Medical Library, Academic Medical Center, University of Amsterdam, Amsterdam, Netherlands; Cochrane Netherlands, Julius Center for Health Sciences and Primary Care, University Medical Center Utrecht, Utrecht, Netherlands.
Lancet Infect Dis. 2017 May;17(5):e144-e158. doi: 10.1016/S1473-3099(16)30532-1. Epub 2017 Mar 11.
Tuberculosis is over-represented in hard-to-reach (underserved) populations in high-income countries of low tuberculosis incidence. The mainstay of tuberculosis care is early detection of active tuberculosis (case finding), contact tracing, and treatment completion. We did a systematic review with a scoping component of relevant studies published between 1990 and 2015 to update and extend previous National Institute for Health and Care Excellence (NICE) reviews on the effectiveness of interventions for identifying and managing tuberculosis in hard-to-reach populations.

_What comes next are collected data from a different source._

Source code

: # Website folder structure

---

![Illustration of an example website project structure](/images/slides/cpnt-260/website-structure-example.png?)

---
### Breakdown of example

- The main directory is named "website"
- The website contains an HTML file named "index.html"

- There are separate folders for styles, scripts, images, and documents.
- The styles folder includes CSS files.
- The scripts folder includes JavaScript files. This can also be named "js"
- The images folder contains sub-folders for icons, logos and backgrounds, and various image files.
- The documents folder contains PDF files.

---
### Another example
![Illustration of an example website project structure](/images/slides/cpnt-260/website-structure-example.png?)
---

The analyses showed that tuberculosis screening by (mobile) chest radiography improved screening coverage and tuberculosis identification, reduced diagnostic delay, and was cost-effective among several hard-to-reach populations. Sputum culture for pre-migration screening and active referral to a tuberculosis clinic improved identification. Furthermore, monetary incentives improved tuberculosis identification and management among drug users and homeless people. Enhanced case management, good cooperation between services, and directly observed therapy improved treatment outcome and compliance. Strong conclusions cannot be drawn because of the heterogeneity of evidence with regard to study population, methodology, and quality.

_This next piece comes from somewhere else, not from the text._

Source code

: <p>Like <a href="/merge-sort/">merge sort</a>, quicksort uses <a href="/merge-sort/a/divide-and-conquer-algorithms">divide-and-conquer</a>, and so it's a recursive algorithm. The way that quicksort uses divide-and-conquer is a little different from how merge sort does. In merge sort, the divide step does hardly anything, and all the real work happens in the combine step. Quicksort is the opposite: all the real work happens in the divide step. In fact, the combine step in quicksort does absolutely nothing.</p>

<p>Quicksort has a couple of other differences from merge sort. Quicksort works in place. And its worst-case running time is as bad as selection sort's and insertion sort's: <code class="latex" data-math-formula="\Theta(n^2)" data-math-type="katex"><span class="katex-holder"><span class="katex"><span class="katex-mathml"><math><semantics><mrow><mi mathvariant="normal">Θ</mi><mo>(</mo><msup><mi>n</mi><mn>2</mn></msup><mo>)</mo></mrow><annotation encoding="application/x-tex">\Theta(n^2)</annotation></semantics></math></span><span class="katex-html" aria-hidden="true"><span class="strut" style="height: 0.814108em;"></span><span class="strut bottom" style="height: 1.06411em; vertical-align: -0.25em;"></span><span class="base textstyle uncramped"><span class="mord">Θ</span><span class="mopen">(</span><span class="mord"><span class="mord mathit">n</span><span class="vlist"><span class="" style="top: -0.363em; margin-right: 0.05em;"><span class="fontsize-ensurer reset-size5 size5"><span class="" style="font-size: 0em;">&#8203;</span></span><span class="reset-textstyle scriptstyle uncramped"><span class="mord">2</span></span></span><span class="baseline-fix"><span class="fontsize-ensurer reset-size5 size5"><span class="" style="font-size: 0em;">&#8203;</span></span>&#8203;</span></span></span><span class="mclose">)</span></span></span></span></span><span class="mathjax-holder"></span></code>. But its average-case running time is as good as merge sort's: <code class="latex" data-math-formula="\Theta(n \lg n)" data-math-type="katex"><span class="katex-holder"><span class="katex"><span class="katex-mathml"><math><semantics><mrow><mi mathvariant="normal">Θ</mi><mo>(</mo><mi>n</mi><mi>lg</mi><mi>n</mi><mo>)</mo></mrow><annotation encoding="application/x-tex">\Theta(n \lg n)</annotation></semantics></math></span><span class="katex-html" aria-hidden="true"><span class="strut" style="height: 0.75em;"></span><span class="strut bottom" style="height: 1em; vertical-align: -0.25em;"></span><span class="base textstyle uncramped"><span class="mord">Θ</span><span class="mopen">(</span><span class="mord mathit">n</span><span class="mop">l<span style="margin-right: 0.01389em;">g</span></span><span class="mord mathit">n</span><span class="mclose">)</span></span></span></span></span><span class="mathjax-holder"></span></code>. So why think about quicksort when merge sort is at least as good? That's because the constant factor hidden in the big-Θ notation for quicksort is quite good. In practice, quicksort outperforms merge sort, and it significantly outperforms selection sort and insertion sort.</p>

在结核病发病率较低的高收入国家中,难以接触到的(服务不足的)人群中结核病的发病率过高。结核病护理的主要内容是早期发现活动性结核病(病例发现)、接触者追踪和治疗完成。我们对 1990 年至 2015 年间发表的相关研究进行了系统评价,并进行了范围界定,以更新和扩展之前国家卫生与保健卓越研究所(NICE)关于在难以接触的人群中识别和管理结核病的干预措施的有效性的评价。分析表明,(移动)胸部 X 光筛查可提高筛查覆盖率和结核病检出率,缩短诊断延迟时间,对多种难以接触的人群具有成本效益。移民前筛查的痰培养和主动转诊到结核病诊所可提高检出率。此外,金钱奖励可提高吸毒者和无家可归者的结核病检出和管理。加强病例管理、服务之间的良好合作以及直接观察治疗可提高治疗效果和依从性。由于证据在研究人群、方法和质量方面存在异质性,因此无法得出强有力的结论。